The research of the Institute and the fund complexes that participated in the profile project provides strong evidence that the profile prospectus provides effective disclosure to investors. For example, according to the Institute's research, 70 percent of recent fund investors stated that the profile prospectus provides the right amount of information. Only 53 percent gave the same rating to the long-form prospectus; 41 percent stated that the long-form prospectus contains too much information. Indeed, according to the Institute's survey, 50 percent of all recent fund investors did not consult a long-form prospectus for any purpose before making their most recent purchase.
According to the Institute's research, shareholders find the profile prospectus easier to use than the long-form prospectus. For example, 56 percent of recent purchasers surveyed by the Institute found it very easy to understand information in the profile prospectus on investment risks. (Only 21 percent found it very easy to understand this information in the long-form prospectus.) Most shareholders—including those who consult the long-form prospectus—indicated they would like to receive the profile prospectus either alone or with the option to receive the long-form prospectus. Sixty-six percent of recent purchasers surveyed by the Institute stated that they would like to receive the profile prospectus alone or with the option to order the long-form prospectus.

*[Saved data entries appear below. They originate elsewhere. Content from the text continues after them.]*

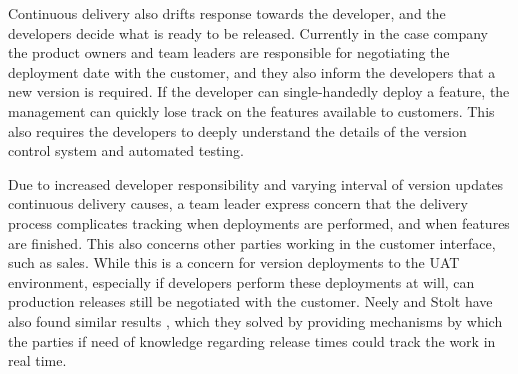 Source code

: \documentclass[english, grading]{tktltiki2}
\theoremstyle{definition}
\theoremstyle{remark}
\begin{document}

Continuous delivery also drifts response towards the developer, and the developers decide what is ready to be released. Currently in the case company the product owners and team leaders are responsible for negotiating the deployment date with the customer, and they also inform the developers that a new version is required. If the developer can single-handedly deploy a feature, the management can quickly lose track on the features available to customers. This also requires the developers to deeply understand the details of the version control system and automated testing. 

Due to increased developer responsibility and varying interval of version updates continuous delivery causes, a team leader express concern that the delivery process complicates tracking when deployments are performed, and when features are finished. This also concerns other parties working in the customer interface, such as sales. While this is a concern for version deployments to the UAT environment, especially if developers perform these deployments at will, can production releases still be negotiated with the customer. Neely and Stolt have also found similar results \cite{neely2013continuous}, which they solved by providing mechanisms by which the parties if need of knowledge regarding release times could track the work in real time.  



\end{document}
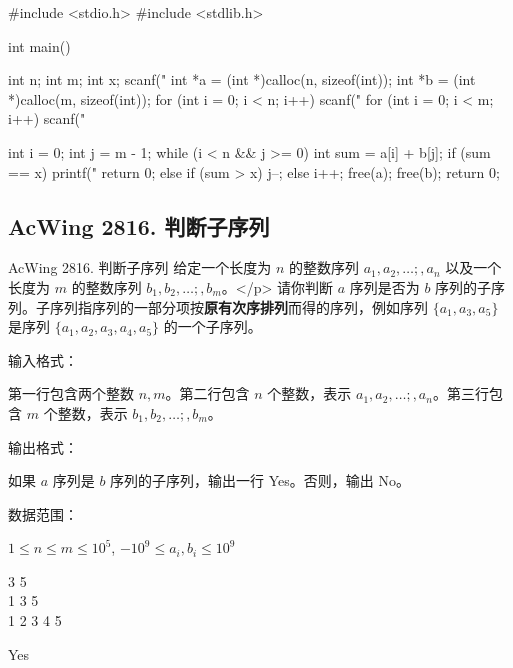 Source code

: \begin{mycpptwocol}[数组元素的目标和]
    #include <stdio.h>
    #include <stdlib.h>

    int main()
        {
        int n;
        int m;
        int x;
        scanf("%
        int *a = (int *)calloc(n, sizeof(int));
        int *b = (int *)calloc(m, sizeof(int));
        for (int i = 0; i < n; i++) {
            scanf("%
        }
        for (int i = 0; i < m; i++) {
            scanf("%
        }

        int i = 0;
        int j = m - 1;
        while (i < n && j >= 0) {
            int sum = a[i] + b[j];
            if (sum == x) {
                printf("%
                return 0;
            } else if (sum > x) {
                j--;
            } else {
                i++;
            }
        }
        free(a);
        free(b);
        return 0;
    }
\end{mycpptwocol}

\subsection{AcWing 2816. 判断子序列}
\begin{titledbox}{AcWing 2816. 判断子序列}
    给定一个长度为 $n$ 的整数序列 $a_1,a_2,\dots;,a_n$ 以及一个长度为 $m$ 的整数序列 $b_1,b_2,\dots;,b_m$。</p>
    请你判断 $a$ 序列是否为 $b$ 序列的子序列。子序列指序列的一部分项按\textbf{原有次序排列}而得的序列，例如序列 $\{a_1,a_3,a_5\}$ 是序列 $\{a_1,a_2,a_3,a_4,a_5\}$ 的一个子序列。

    输入格式：

    第一行包含两个整数 $n,m$。第二行包含 $n$ 个整数，表示 $a_1,a_2,\dots;,a_n$。第三行包含 $m$ 个整数，表示 $b_1,b_2,\dots;,b_m$。

    输出格式：

    如果 $a$ 序列是 $b$ 序列的子序列，输出一行 Yes。否则，输出 No。

    数据范围：

    $1 \le n \le m \le 10^5$, $-10^9 \le a_i,b_i \le 10^9$

    \begin{inputblock}
        3 5 \\
        1 3 5 \\
        1 2 3 4 5
    \end{inputblock}
    \begin{outputblock}
        Yes
    \end{outputblock}
\end{titledbox}

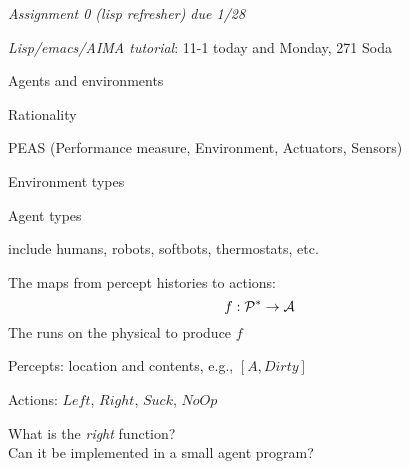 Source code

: \documentclass{article}
\begin{document}
\begin{huge}

\sf



\emph{Assignment 0 (lisp refresher) due 1/28}

\emph{Lisp/emacs/AIMA tutorial}: 11-1 today and Monday, 271 Soda





\blob Agents and environments

\blob Rationality

\blob PEAS (Performance measure, Environment, Actuators, Sensors)

\blob Environment types

\blob Agent types


\textwidth
{}

 include humans, robots, softbots, thermostats, etc.

The  maps from percept histories to actions:
\[f: {\cal P}^* \rightarrow {\cal A}\]
The  runs on the physical  to produce $f$




\vspace*{0.3in}

\textwidth
{}

Percepts: location and contents, e.g., $[A,Dirty]$

Actions: $Left$, $Right$, $Suck$, $NoOp$


%

\medskip



What is the \emph{right} function? \\
Can it be implemented in a small agent program?


\end{huge}
\end{document}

All of these results are consistent with the findings of prospective investors and other surveys conducted by participating Institute members. Two members participating in the project also surveyed broker-dealers and other financial professionals concerning the profile prospectus, and found that most of these professionals would use the profile prospectus to help inform their clients concerning the characteristics of various mutual funds.

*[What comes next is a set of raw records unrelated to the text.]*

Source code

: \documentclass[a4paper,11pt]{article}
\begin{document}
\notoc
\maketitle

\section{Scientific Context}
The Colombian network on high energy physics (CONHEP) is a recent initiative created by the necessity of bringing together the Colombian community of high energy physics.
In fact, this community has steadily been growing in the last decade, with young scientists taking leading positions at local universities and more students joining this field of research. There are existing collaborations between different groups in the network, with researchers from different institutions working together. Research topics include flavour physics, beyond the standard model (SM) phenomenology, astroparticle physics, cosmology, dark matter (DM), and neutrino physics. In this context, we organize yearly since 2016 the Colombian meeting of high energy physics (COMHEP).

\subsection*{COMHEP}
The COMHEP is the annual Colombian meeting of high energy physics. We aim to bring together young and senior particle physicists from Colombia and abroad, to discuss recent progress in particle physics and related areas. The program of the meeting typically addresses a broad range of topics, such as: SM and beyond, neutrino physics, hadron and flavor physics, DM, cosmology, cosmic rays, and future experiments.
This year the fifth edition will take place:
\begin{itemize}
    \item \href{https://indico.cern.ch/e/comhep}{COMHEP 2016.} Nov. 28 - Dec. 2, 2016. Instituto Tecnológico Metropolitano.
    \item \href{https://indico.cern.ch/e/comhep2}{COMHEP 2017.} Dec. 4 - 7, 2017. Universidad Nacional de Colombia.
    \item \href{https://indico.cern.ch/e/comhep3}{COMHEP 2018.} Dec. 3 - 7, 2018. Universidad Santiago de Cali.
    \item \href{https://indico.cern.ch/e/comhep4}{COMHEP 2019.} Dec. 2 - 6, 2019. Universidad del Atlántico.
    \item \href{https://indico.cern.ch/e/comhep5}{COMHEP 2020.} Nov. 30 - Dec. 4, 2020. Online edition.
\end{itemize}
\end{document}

Based on the results of this research and our experience with the profile prospectus to date, the Institute has recommended that the Commission propose, for public comment, rules that would permit funds to distribute the profile prospectus for use by investors, at their option, to purchase shares or request the long-from prospectus. (All investors would receive the long-form prospectus, in any event, not later than the confirmation of purchase.) We also have recommended a number of enhancements be made to the profile prospectus including the following:
- a comparison of the fund's 1, 5, and 10-year total returns to the returns of either a broad-based securities market index or an appropriate fund index and, at the fund's option, the Treasury bill rate;
- disclosure concerning the fund's portfolio manager;
- a clear statement that loss of money is a risk of investing in the fund;
- risk disclosure specific to the type of fund, focusing on overall portfolio risks rather than risks of particular portfolio securities;
- for equity funds, specifically required disclosure of the criteria used for making investments and, for fixed income funds, disclosure of any general policies concerning average maturity or duration and credit quality;
- a prominent legend stating that the profile "contains key information about the fund" and that if the reader would like more information before investing, the reader should consult the mutual fund's long-form prospectus;
- in the same legend, a statement that, for details about a mutual fund's holdings or recent investment strategies, investors should review the mutual fund's most recent annual or semiannual report; and
- disclosure concerning the tax consequences of distributions.
Finally, the Institute also has urged that the Commission persist in its effort to simplify the long-form prospectus. Even if the Commission were to authorize use of the profile prospectus at an investor's option, the traditional prospectus will remain a helpful tool for existing shareholders, including those many investors who are able to use it effectively in making their investment decisions.